A motosserra veio extinguir a serra braçal contudo as técnicas de construção são as originais. “Estes barcos não têm projecto, é utilizado um pau de pontos”, refere o construtor. “Admiro como era feito, tão simples, tão maravilhoso”. O pau de pontos que fornece as medidas a aplicar funciona como “uma escala e não falha nada”.
A paixão à construção naval e em especial ao barco moliceiro dá-lhe forças para continuar. “Faço aquilo que gosto e isso é o mais importante que se tem na vida”. António Esteves recorda o momento em que o mestre Henrique Lavoura, de Pardilhó, o entusiasmou a aprender o ofício no seu estaleiro, nas épocas áureas em que “havia muitos moliceiros e construtores, pelo menos 7 estaleiros em Pardilhó e todos a trabalhar”.
O sonho de criança viria a tornar-se realidade e a durar uma vida inteira. “Esta era a arte que eu esperava. Nunca me esquece as palavras dele, os pés até me formigaram. Eu nasci para isto, nasci para ser carpinteiro naval”, lembra com emoção. Não bastassem os olhos comovidos, António Esteves revela com palavras. “Sou apaixonado pelo moliceiro, sou louco por isto”. “Amor à arte é o que eu sinto. Gostava que o meu neto aprendesse porque um barco destes daqui a 30 anos seria um espectáculo. Mas vai-se acabar…”. O carpinteiro não adivinha bons ventos para o futuro da arte seja porque não há ninguém interessado em aprender, seja porque na sua opinião não é rentável.
Noutro estaleiro de Pardilhó, onde Felisberto Amador passa os seus dias, o sentimento de impotência também impera. Apesar de ter acabado de concluir dois barcos moliceiros para uma empresa do Porto para exploração turística na Ria de Aveiro e ter mais um mercantel encomendado, diz que “a burocracia complica, não deixam fazer nada”, lamenta. Na Ribeira do Nacinho, em Pardilhó, os dois barcos moliceiros de 15 metros aguardam imponentes, e impacientes para marear, a licença de navegação.

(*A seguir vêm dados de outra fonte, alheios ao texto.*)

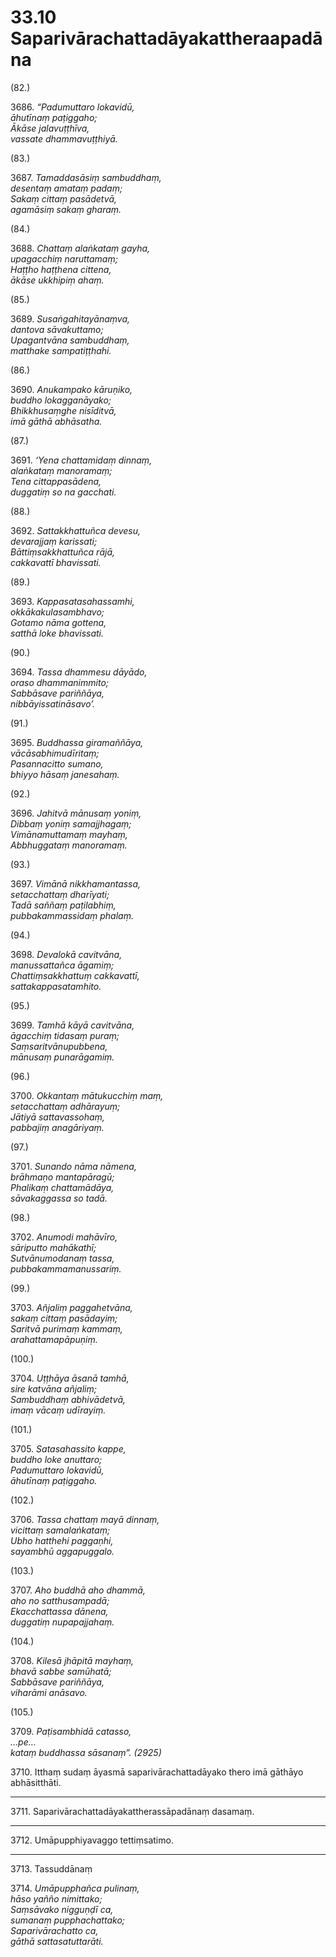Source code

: 

# 33.10 Saparivārachattadāyakattheraapadāna



(82.)

3686\. _“Padumuttaro lokavidū,_  
_āhutīnaṃ paṭiggaho;_  
_Ākāse jalavuṭṭhīva,_  
_vassate dhammavuṭṭhiyā._  


(83.)

3687\. _Tamaddasāsiṃ sambuddhaṃ,_  
_desentaṃ amataṃ padaṃ;_  
_Sakaṃ cittaṃ pasādetvā,_  
_agamāsiṃ sakaṃ gharaṃ._  


(84.)

3688\. _Chattaṃ alaṅkataṃ gayha,_  
_upagacchiṃ naruttamaṃ;_  
_Haṭṭho haṭṭhena cittena,_  
_ākāse ukkhipiṃ ahaṃ._  


(85.)

3689\. _Susaṅgahitayānaṃva,_  
_dantova sāvakuttamo;_  
_Upagantvāna sambuddhaṃ,_  
_matthake sampatiṭṭhahi._  


(86.)

3690\. _Anukampako kāruṇiko,_  
_buddho lokagganāyako;_  
_Bhikkhusaṃghe nisīditvā,_  
_imā gāthā abhāsatha._  


(87.)

3691\. _‘Yena chattamidaṃ dinnaṃ,_  
_alaṅkataṃ manoramaṃ;_  
_Tena cittappasādena,_  
_duggatiṃ so na gacchati._  


(88.)

3692\. _Sattakkhattuñca devesu,_  
_devarajjaṃ karissati;_  
_Bāttiṃsakkhattuñca rājā,_  
_cakkavattī bhavissati._  


(89.)

3693\. _Kappasatasahassamhi,_  
_okkākakulasambhavo;_  
_Gotamo nāma gottena,_  
_satthā loke bhavissati._  


(90.)

3694\. _Tassa dhammesu dāyādo,_  
_oraso dhammanimmito;_  
_Sabbāsave pariññāya,_  
_nibbāyissatināsavo’._  


(91.)

3695\. _Buddhassa giramaññāya,_  
_vācāsabhimudīritaṃ;_  
_Pasannacitto sumano,_  
_bhiyyo hāsaṃ janesahaṃ._  


(92.)

3696\. _Jahitvā mānusaṃ yoniṃ,_  
_Dibbaṃ yoniṃ samajjhagaṃ;_  
_Vimānamuttamaṃ mayhaṃ,_  
_Abbhuggataṃ manoramaṃ._  


(93.)

3697\. _Vimānā nikkhamantassa,_  
_setacchattaṃ dharīyati;_  
_Tadā saññaṃ paṭilabhiṃ,_  
_pubbakammassidaṃ phalaṃ._  


(94.)

3698\. _Devalokā cavitvāna,_  
_manussattañca āgamiṃ;_  
_Chattiṃsakkhattuṃ cakkavattī,_  
_sattakappasatamhito._  


(95.)

3699\. _Tamhā kāyā cavitvāna,_  
_āgacchiṃ tidasaṃ puraṃ;_  
_Saṃsaritvānupubbena,_  
_mānusaṃ punarāgamiṃ._  


(96.)

3700\. _Okkantaṃ mātukucchiṃ maṃ,_  
_setacchattaṃ adhārayuṃ;_  
_Jātiyā sattavassohaṃ,_  
_pabbajiṃ anagāriyaṃ._  


(97.)

3701\. _Sunando nāma nāmena,_  
_brāhmaṇo mantapāragū;_  
_Phalikaṃ chattamādāya,_  
_sāvakaggassa so tadā._  


(98.)

3702\. _Anumodi mahāvīro,_  
_sāriputto mahākathī;_  
_Sutvānumodanaṃ tassa,_  
_pubbakammamanussariṃ._  


(99.)

3703\. _Añjaliṃ paggahetvāna,_  
_sakaṃ cittaṃ pasādayiṃ;_  
_Saritvā purimaṃ kammaṃ,_  
_arahattamapāpuṇiṃ._  


(100.)

3704\. _Uṭṭhāya āsanā tamhā,_  
_sire katvāna añjaliṃ;_  
_Sambuddhaṃ abhivādetvā,_  
_imaṃ vācaṃ udīrayiṃ._  


(101.)

3705\. _Satasahassito kappe,_  
_buddho loke anuttaro;_  
_Padumuttaro lokavidū,_  
_āhutīnaṃ paṭiggaho._  


(102.)

3706\. _Tassa chattaṃ mayā dinnaṃ,_  
_vicittaṃ samalaṅkataṃ;_  
_Ubho hatthehi paggaṇhi,_  
_sayambhū aggapuggalo._  


(103.)

3707\. _Aho buddhā aho dhammā,_  
_aho no satthusampadā;_  
_Ekacchattassa dānena,_  
_duggatiṃ nupapajjahaṃ._  


(104.)

3708\. _Kilesā jhāpitā mayhaṃ,_  
_bhavā sabbe samūhatā;_  
_Sabbāsave pariññāya,_  
_viharāmi anāsavo._  


(105.)

3709\. _Paṭisambhidā catasso,_  
_…pe…_  
_kataṃ buddhassa sāsanaṃ”. (2925)_  


3710\. Itthaṃ sudaṃ āyasmā saparivārachattadāyako thero imā gāthāyo abhāsitthāti.

---

3711\. Saparivārachattadāyakattherassāpadānaṃ dasamaṃ.



---

3712\. Umāpupphiyavaggo tettiṃsatimo.



---

3713\. Tassuddānaṃ



3714\. _Umāpupphañca pulinaṃ,_  
_hāso yañño nimittako;_  
_Saṃsāvako nigguṇḍī ca,_  
_sumanaṃ pupphachattako;_  
_Saparivārachatto ca,_  
_gāthā sattasatuttarāti._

Assim como António Esteves, também Felisberto Amador se dedica ao restauro. Actualmente está a recuperar uma embarcação e tem já em espera um mercantel para reparar. O ano passado procedeu à reparação de dois mercantéis e construiu um barco de arte xávega.
Felisberto sente-se “feliz em trabalhar” e em construir embarcações tradicionais. Do seu estaleiro até já saíram barcos para o estrangeiro. “Está um moliceiro em Macau, bateiras em Angola, um moliceiro e um mercantel em França e um moliceiro na Alemanha”, este o último que exportou “há 4 ou 5 anos”.
“Não nasci com os pés na ria mas quase. O meu trisavô era carpinteiro naval”. Em criança “andava ao moliço e ao junco, o meu avô tinha barcos”, afirma o mais novo carpinteiro naval de Pardilhó, com 51 anos, numa altura em que o barco ainda desempenhava um papel importantíssimo na vida económica local. “Quase todas as famílias tinham barcos”. Felisberto ainda tem memória da uma Ria límpida. “A Ria via-se o fundo, o peixe a rabear lá em baixo…”.
Em Pardilhó, existem ainda mais dois artistas navais que se dedicam à restauração de barcos de madeira, José Duarte da Silva (Zé Pitarma) e Arménio Pereira de Almeida.
Nos anos 30, mil moliceiros navegavam na Ria de Aveiro (de Ovar a Mira) segundo o estudo do etnógrafo Domingos José de Castro numa pesquisa realizada localmente entre 1940 e 1943.